THE TRANSITION ELEMENTS

One property of transition metals is the formation of highly colored ions in solution. This photo shows just a few of the colors associated with transition metal ions.

General Introduction to the Transition Elements

The fouth row of the periodic table does not follow the pattern set in the second and third. After the 4s orbital is filled by the elements potassium (K) and calcium (Ca), the next electrons are placed into the 3d orbitals. Because there are five d orbitals in a given shell, the next block of the periodic table is ten elements wide. The ten elements following calcium, as well as the corresponding elements in the fifth and sixth periods, are referred to as the transition metals. The transition elements are some of the most widely used and most common elements on the periodic table, and include iron, copper, silver, and gold. The physical and chemical properties of the transition elements are, in many ways, very different from the physical and chemical properties of the alkali and alkaline earth metals. Some of these differences are discussed in the sections that follow.

The properties of the transition elements do not vary greatly across a period. For example, consider the second period elements. Sodium and magnesium have distinctive metallic properties, silicon is a metalloid, phosphorous and sulfur are solids with nonmetallic properties, and both chlorine and argon are gases.
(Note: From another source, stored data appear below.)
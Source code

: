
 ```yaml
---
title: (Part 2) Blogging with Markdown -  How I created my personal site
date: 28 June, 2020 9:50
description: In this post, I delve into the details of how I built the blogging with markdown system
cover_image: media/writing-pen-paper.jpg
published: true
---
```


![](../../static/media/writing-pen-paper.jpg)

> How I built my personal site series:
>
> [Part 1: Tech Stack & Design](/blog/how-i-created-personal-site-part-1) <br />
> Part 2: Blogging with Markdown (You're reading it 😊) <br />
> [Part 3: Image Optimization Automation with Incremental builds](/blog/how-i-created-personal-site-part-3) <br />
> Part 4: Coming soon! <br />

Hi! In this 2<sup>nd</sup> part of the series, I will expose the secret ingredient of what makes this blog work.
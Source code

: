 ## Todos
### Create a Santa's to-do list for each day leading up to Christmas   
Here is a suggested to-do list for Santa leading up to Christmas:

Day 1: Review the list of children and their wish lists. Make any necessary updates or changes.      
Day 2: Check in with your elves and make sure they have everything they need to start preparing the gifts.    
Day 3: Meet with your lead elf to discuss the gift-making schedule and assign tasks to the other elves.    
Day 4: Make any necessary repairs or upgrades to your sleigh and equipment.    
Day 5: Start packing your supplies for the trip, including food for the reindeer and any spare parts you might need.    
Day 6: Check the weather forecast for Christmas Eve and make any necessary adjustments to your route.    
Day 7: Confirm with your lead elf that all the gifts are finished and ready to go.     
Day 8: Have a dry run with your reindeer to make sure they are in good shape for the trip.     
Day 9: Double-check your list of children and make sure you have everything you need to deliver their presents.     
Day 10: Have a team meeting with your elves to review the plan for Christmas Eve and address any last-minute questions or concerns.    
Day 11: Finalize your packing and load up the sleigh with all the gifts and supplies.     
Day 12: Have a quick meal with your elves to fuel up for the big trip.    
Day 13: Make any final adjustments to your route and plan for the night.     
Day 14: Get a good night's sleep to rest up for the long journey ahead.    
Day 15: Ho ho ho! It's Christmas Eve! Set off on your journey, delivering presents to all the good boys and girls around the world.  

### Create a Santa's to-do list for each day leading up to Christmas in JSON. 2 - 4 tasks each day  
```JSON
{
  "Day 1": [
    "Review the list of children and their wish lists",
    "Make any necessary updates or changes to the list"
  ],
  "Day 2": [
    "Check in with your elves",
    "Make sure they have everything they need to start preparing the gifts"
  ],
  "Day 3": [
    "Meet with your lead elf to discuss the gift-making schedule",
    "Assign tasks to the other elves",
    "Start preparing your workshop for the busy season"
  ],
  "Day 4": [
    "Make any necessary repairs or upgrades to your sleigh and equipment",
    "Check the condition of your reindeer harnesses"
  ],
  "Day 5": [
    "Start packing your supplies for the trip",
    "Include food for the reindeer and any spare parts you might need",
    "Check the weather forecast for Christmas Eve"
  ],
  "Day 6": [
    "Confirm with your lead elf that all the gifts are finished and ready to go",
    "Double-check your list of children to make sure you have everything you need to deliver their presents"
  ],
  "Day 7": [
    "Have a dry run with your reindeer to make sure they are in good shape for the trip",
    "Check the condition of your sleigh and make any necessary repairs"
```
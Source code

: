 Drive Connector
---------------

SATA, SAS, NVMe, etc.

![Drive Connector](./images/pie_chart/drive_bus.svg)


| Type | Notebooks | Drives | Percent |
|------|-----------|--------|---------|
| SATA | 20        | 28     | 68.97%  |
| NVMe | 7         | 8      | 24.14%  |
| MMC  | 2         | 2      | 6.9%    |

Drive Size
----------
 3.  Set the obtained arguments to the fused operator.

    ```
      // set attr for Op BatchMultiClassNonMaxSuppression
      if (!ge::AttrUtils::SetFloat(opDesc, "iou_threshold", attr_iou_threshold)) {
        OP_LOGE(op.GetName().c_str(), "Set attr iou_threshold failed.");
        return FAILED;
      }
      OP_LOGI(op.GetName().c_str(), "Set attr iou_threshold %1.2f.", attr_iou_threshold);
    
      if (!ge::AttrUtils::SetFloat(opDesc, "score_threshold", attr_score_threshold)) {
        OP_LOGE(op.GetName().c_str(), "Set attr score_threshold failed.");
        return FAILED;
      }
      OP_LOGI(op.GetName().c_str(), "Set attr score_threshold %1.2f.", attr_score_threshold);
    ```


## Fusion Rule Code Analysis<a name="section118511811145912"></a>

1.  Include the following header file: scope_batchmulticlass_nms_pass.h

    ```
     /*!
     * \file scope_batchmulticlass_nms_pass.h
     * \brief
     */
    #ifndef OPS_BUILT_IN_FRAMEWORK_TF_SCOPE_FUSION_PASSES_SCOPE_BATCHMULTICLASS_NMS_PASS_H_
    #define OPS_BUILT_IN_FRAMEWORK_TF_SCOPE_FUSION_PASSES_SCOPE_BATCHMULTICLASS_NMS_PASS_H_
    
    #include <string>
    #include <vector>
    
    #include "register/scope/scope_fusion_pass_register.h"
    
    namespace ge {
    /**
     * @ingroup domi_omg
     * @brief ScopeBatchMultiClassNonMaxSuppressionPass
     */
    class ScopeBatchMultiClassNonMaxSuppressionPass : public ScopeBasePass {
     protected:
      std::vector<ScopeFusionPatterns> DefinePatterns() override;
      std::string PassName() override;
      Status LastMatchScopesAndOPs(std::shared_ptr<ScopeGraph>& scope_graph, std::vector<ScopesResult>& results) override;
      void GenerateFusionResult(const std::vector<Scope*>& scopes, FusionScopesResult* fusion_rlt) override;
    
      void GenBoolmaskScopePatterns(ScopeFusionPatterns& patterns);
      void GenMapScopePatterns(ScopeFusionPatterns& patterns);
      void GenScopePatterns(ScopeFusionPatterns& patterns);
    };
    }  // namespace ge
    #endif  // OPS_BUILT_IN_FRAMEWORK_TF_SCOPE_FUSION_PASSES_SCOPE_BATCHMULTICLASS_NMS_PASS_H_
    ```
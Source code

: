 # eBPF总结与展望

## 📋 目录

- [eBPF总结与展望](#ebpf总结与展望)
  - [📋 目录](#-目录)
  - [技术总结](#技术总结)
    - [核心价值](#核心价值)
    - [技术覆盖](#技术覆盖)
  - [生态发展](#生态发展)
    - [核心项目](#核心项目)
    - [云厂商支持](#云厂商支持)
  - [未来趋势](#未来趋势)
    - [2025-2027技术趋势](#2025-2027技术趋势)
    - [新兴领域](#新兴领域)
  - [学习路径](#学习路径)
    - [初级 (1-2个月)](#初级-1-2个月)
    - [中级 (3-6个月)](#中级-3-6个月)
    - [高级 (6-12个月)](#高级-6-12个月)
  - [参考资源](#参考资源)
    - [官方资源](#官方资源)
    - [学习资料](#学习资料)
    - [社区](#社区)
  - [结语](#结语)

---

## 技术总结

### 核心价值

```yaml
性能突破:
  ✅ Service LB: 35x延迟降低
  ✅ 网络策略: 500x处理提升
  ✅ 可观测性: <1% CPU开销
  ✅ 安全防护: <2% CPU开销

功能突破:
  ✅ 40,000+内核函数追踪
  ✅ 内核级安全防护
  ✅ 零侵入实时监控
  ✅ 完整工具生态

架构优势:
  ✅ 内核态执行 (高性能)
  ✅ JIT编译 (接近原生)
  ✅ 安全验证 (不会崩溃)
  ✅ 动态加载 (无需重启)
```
There is a dinstinct progression from elements with metallic properties to elements with nonmetallic properties. In contrast, the properties of the transition metals do not vary greatly moving across a period. In contrast, all of the transition elements have definite metallic properties. Consider again the second period elements. Moving from left to right across the second period elements, there is is a trend towards decreased atomic radius. Magnesium has a smaller atomic radius than sodium, and aluminum has a smaller atomic radius than magnesium. Moving left to right across the first transition series, however, there is a general trend towards an increase in atomic radius in the first half of the series, amd in the latter half of the series atomic radius remains relatively constant. Other chemical properties, such as ionization energy and electronegativity, remain relatively constant across a transition series.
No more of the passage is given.